In wildlife parks around the world, recent carnivore reintroduction programs have left scientists and wildlife officials wondering: what happens to animals who have never known predators?

A recent report in the journal Science suggests that formerly "predator-naive" moose can learn to be wary of reintroduced wolves and grizzly bears—quickly.


Disguised as a moose, biologist Joel Berger and his research partner can get close enough to toss urine-scented snowballs at thier subjects and play wolf howls to test the moose's reaction to the scent of predators.




Photo by Joel Berger


Pleistocene Extinctions

The report likens the naivete of moose in predator-free zones to conditions that existed at the end of the Pleistocene era, approximately 10,000-50,000 years ago.

As human hunters spread around the globe in those years, they unleashed a blitzkrieg on prey species that had never learned to fear them.
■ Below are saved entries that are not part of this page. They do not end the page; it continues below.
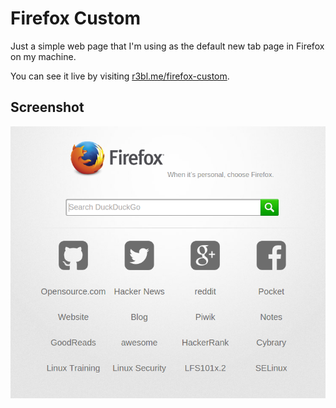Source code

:# Firefox Custom

Just a simple web page that I'm using as the default new tab page in Firefox on my machine.

You can see it live by visiting [r3bl.me/firefox-custom](https://r3bl.me/firefox-custom).

## Screenshot

![firefox custom new tab page screenshot](https://raw.githubusercontent.com/aleksandar-todorovic/firefox-custom/gh-pages/images/screenshot.png)

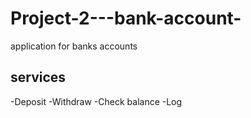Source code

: # Project-2---bank-account-
application for banks accounts

## services
-Deposit
-Withdraw
-Check balance
-Log
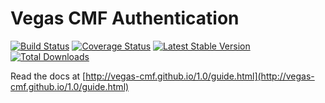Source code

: Vegas CMF Authentication
======================

[![Build Status](https://travis-ci.org/vegas-cmf/auth.png?branch=master)](https://travis-ci.org/vegas-cmf/auth)
[![Coverage Status](https://coveralls.io/repos/vegas-cmf/auth/badge.png?branch=master)](https://coveralls.io/r/vegas-cmf/auth?branch=master)
[![Latest Stable Version](https://poser.pugx.org/vegas-cmf/auth/v/stable.png)](https://packagist.org/packages/vegas-cmf/auth)
[![Total Downloads](https://poser.pugx.org/vegas-cmf/auth/downloads.png)](https://packagist.org/packages/vegas-cmf/auth)

Read the docs at [http://vegas-cmf.github.io/1.0/guide.html](http://vegas-cmf.github.io/1.0/guide.html)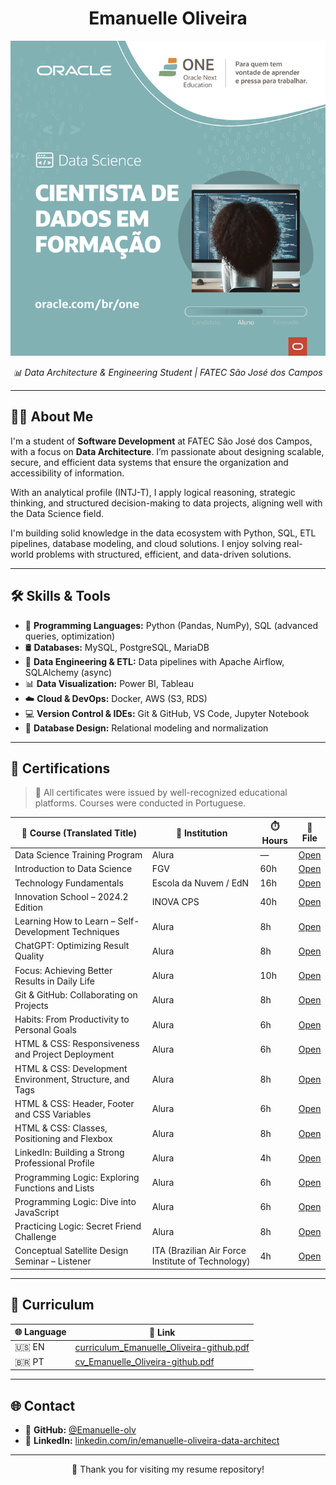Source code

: <h1 align="center">Emanuelle Oliveira</h1>

<p align="center">
  <img src="./images/E_O_Template+ONE+Aluno+DataScience_PT.png" alt="Banner of Emanuelle Oliveira" width="600">
</p>

<p align="center">
  <em>📊 Data Architecture & Engineering Student | FATEC São José dos Campos</em>
</p>

---

## 👩‍💻 About Me

I'm a student of **Software Development** at FATEC São José dos Campos, with a focus on **Data Architecture**. I’m passionate about designing scalable, secure, and efficient data systems that ensure the organization and accessibility of information.

With an analytical profile (INTJ-T), I apply logical reasoning, strategic thinking, and structured decision-making to data projects, aligning well with the Data Science field.

I'm building solid knowledge in the data ecosystem with Python, SQL, ETL pipelines, database modeling, and cloud solutions. I enjoy solving real-world problems with structured, efficient, and data-driven solutions.

---

## 🛠️ Skills & Tools

- 🐍 **Programming Languages:** Python (Pandas, NumPy), SQL (advanced queries, optimization)  
- 🛢️ **Databases:** MySQL, PostgreSQL, MariaDB  
- 🔁 **Data Engineering & ETL:** Data pipelines with Apache Airflow, SQLAlchemy (async)  
- 📊 **Data Visualization:** Power BI, Tableau  
- ☁️ **Cloud & DevOps:** Docker, AWS (S3, RDS)  
- 💻 **Version Control & IDEs:** Git & GitHub, VS Code, Jupyter Notebook  
- 🧱 **Database Design:** Relational modeling and normalization  

---

## 📜 Certifications

> 📝 All certificates were issued by well-recognized educational platforms. Courses were conducted in Portuguese.

| 📘 Course (Translated Title)                                              | 🏫 Institution            | ⏱️ Hours | 📎 File |
|--------------------------------------------------------------------------|---------------------------|----------|---------|
| Data Science Training Program                                            | Alura                     | —        | [Open](./certificates/aluno%20alura%20data%20science.pdf) |
| Introduction to Data Science                                             | FGV                       | 60h      | [Open](./certificates/certificado_Fgv_curso_gratuito_ciencia-de_dados_60h_14_16_2024.pdf) |
| Technology Fundamentals                                                  | Escola da Nuvem / EdN     | 16h      | [Open](./certificates/Certificado+Trilha+de+Fundamentos+de+Tecnologia+EdN%20.pdf) |
| Innovation School – 2024.2 Edition                                       | INOVA CPS                 | 40h      | [Open](./certificates/escola_inovadores_2024_2.pdf) |
| Learning How to Learn – Self-Development Techniques                      | Alura                     | 8h       | [Open](./certificates/Emanuelle_Curso_Aprender_a_aprender_técnicas_para_seu_autodesenvolvimento_Alura.pdf) |
| ChatGPT: Optimizing Result Quality                                       | Alura                     | 8h       | [Open](./certificates/Emanuelle_Curso_ChatGPT_otimizando_a_qualidade_dos_resultados-Alura.pdf) |
| Focus: Achieving Better Results in Daily Life                            | Alura                     | 10h      | [Open](./certificates/Emanuelle_Curso_Foco_trazendo_mais_resultados_para_o_dia_a_dia-Alura.pdf) |
| Git & GitHub: Collaborating on Projects                                  | Alura                     | 8h       | [Open](./certificates/Emanuelle_Curso_Git_e_GitHub_compartilhando_e_colaborando_em_projetos-Alura.pdf) |
| Habits: From Productivity to Personal Goals                              | Alura                     | 6h       | [Open](./certificates/Emanuelle_Curso_Hábitos_da_produtividade_às_metas_pessoais-Alura.pdf) |
| HTML & CSS: Responsiveness and Project Deployment                        | Alura                     | 6h       | [Open](./certificates/Emanuelle_Curso_HTML_e_CSS_trabalhando_com_responsividade_e_publicação_de_projetos-Alura.pdf) |
| HTML & CSS: Development Environment, Structure, and Tags                 | Alura                     | 8h       | [Open](./certificates/Emanuelle_Curso_HTML_e_CSS_ambientes_de_desenvolvimento_estrutura_de_arquivos_e_tags-Alura.pdf) |
| HTML & CSS: Header, Footer and CSS Variables                             | Alura                     | 6h       | [Open](./certificates/Emanuelle_Curso_HTML_e_CSS_cabeçalho_footer_e_variáveis_CSS-Alura.pdf) |
| HTML & CSS: Classes, Positioning and Flexbox                             | Alura                     | 8h       | [Open](./certificates/Emanuelle_Curso_HTML_e_CSS_Classes_posicionamento_e_Flexbox-Alura.pdf) |
| LinkedIn: Building a Strong Professional Profile                         | Alura                     | 4h       | [Open](./certificates/Emanuelle_Curso_LinkedIn_como_fazer_o_seu_perfil_trabalhar_para_você-Alura.pdf) |
| Programming Logic: Exploring Functions and Lists                         | Alura                     | 6h       | [Open](./certificates/Emanuelle_Curso_Lógica_de_programação_explore_funções_e_listas-Alura.pdf) |
| Programming Logic: Dive into JavaScript                                  | Alura                     | 6h       | [Open](./certificates/Emanuelle_Curso_Lógica_de_programação_mergulhe_em_programação_com_JavaScript-Alura.pdf) |
| Practicing Logic: Secret Friend Challenge                                | Alura                     | 8h       | [Open](./certificates/Emanuelle_Curso_Praticando_Lógica_de_programação_Challenge_amigo_secreto-Alura.pdf) |
| Conceptual Satellite Design Seminar – Listener                           | ITA (Brazilian Air Force Institute of Technology) | 4h | [Open](./certificates/_Certificado%20SPOCS%20(1).png) |

---

## 📄 Curriculum

| 🌐 Language | 📁 Link |
|------------|---------|
| 🇺🇸 EN | [curriculum_Emanuelle_Oliveira-github.pdf](./curriculum/curriculum_Emanuelle_Oliveira-github.pdf) |
| 🇧🇷 PT | [cv_Emanuelle_Oliveira-github.pdf](./curriculum/cv_Emanuelle_Oliveira-github.pdf) |

---

## 🌐 Contact

- 🔗 **GitHub:** [@Emanuelle-olv](https://github.com/Emanuelle-olv)  
- 🔗 **LinkedIn:** [linkedin.com/in/emanuelle-oliveira-data-architect](https://www.linkedin.com/in/emanuelle-oliveira-data-architect)

---

<p align="center">
  💙 Thank you for visiting my resume repository!
</p>
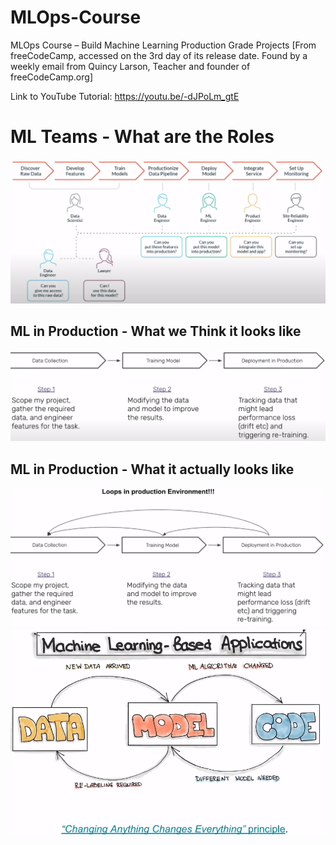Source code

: # MLOps-Course
MLOps Course – Build Machine Learning Production Grade Projects [From freeCodeCamp, accessed on the 3rd day of its release date. Found by a weekly email from Quincy Larson, Teacher and founder of freeCodeCamp.org]

Link to YouTube Tutorial: https://youtu.be/-dJPoLm_gtE 

# ML Teams - What are the Roles 
<img src="/images/1 ML Teams 2023-12-08 13-42-10.png">

## ML in Production - What we Think it looks like
<img src="/images/2 ML in Production thinking 2023-12-08 13-48-01.png">

## ML in Production - What it actually looks like
<img src="/images/3 ML in Production actual 2023-12-08 13-51-14.png">
<img src="/images/4 ML in Production cycle 2023-12-08 13-55-18.png">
The result of this, plus a possible change in the climate, was the extinction of more than half of the world's large animal species.

The circumstances surrounding the post-Pleistocene extinctions are similar to the present conditions in carnivore-free zones in many areas in the "lower 48" United States and western Europe, where wolves and bears have been hunted to extinction, or forcibly removed to protect other species.

"One consequence of predator extinction is that the prey may lose knowledge of its predators," says Joel Berger, a biologist and one of the authors of the report.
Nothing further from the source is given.